| Your goal |
All lines from the one with "### Related but" through the final line of the records below must be written out exactly, with no other text.

| Study material |

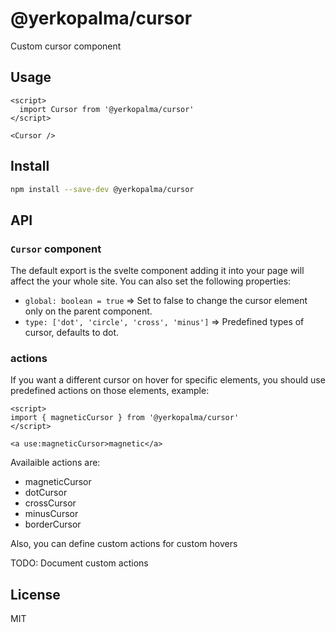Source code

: # @yerkopalma/cursor

Custom cursor component

## Usage

```svelte
<script>
  import Cursor from '@yerkopalma/cursor'
</script>

<Cursor />
```

## Install

```bash
npm install --save-dev @yerkopalma/cursor
```

## API

### `Cursor` component

The default export is the svelte component adding it into your 
page will affect the your whole site. You can also set the following properties:

- `global: boolean = true` => Set to false to change the cursor element only on the parent component.
- `type: ['dot', 'circle', 'cross', 'minus']` => Predefined types of cursor, defaults to dot.

### actions

If you want a different cursor on hover for specific elements, you should 
use predefined actions on those elements, example:

```svelte
<script>
import { magneticCursor } from '@yerkopalma/cursor'
</script>

<a use:magneticCursor>magnetic</a>
```

Availaible actions are:

- magneticCursor
- dotCursor
- crossCursor
- minusCursor
- borderCursor

Also, you can define custom actions for custom hovers

TODO: Document custom actions

## License
MIT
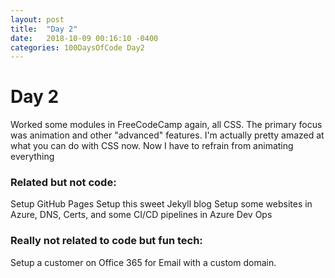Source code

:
 ```yaml
---
layout: post
title:  "Day 2"
date:   2018-10-09 00:16:10 -0400
categories: 100DaysOfCode Day2
---
```

# Day 2
Worked some modules in FreeCodeCamp again, all CSS.  The primary focus was animation and other "advanced" features.  I'm actually pretty amazed at what you can do with CSS now.  Now I have to refrain from animating everything

### Related but not code:
Setup GitHub Pages
Setup this sweet Jekyll blog
Setup some websites in Azure, DNS, Certs, and some CI/CD pipelines in Azure Dev Ops

### Really not related to code but fun tech:
Setup a customer on Office 365 for Email with a custom domain.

| Exercise response |
### Related but not code:
Setup GitHub Pages
Setup this sweet Jekyll blog
Setup some websites in Azure, DNS, Certs, and some CI/CD pipelines in Azure Dev Ops

### Really not related to code but fun tech:
Setup a customer on Office 365 for Email with a custom domain.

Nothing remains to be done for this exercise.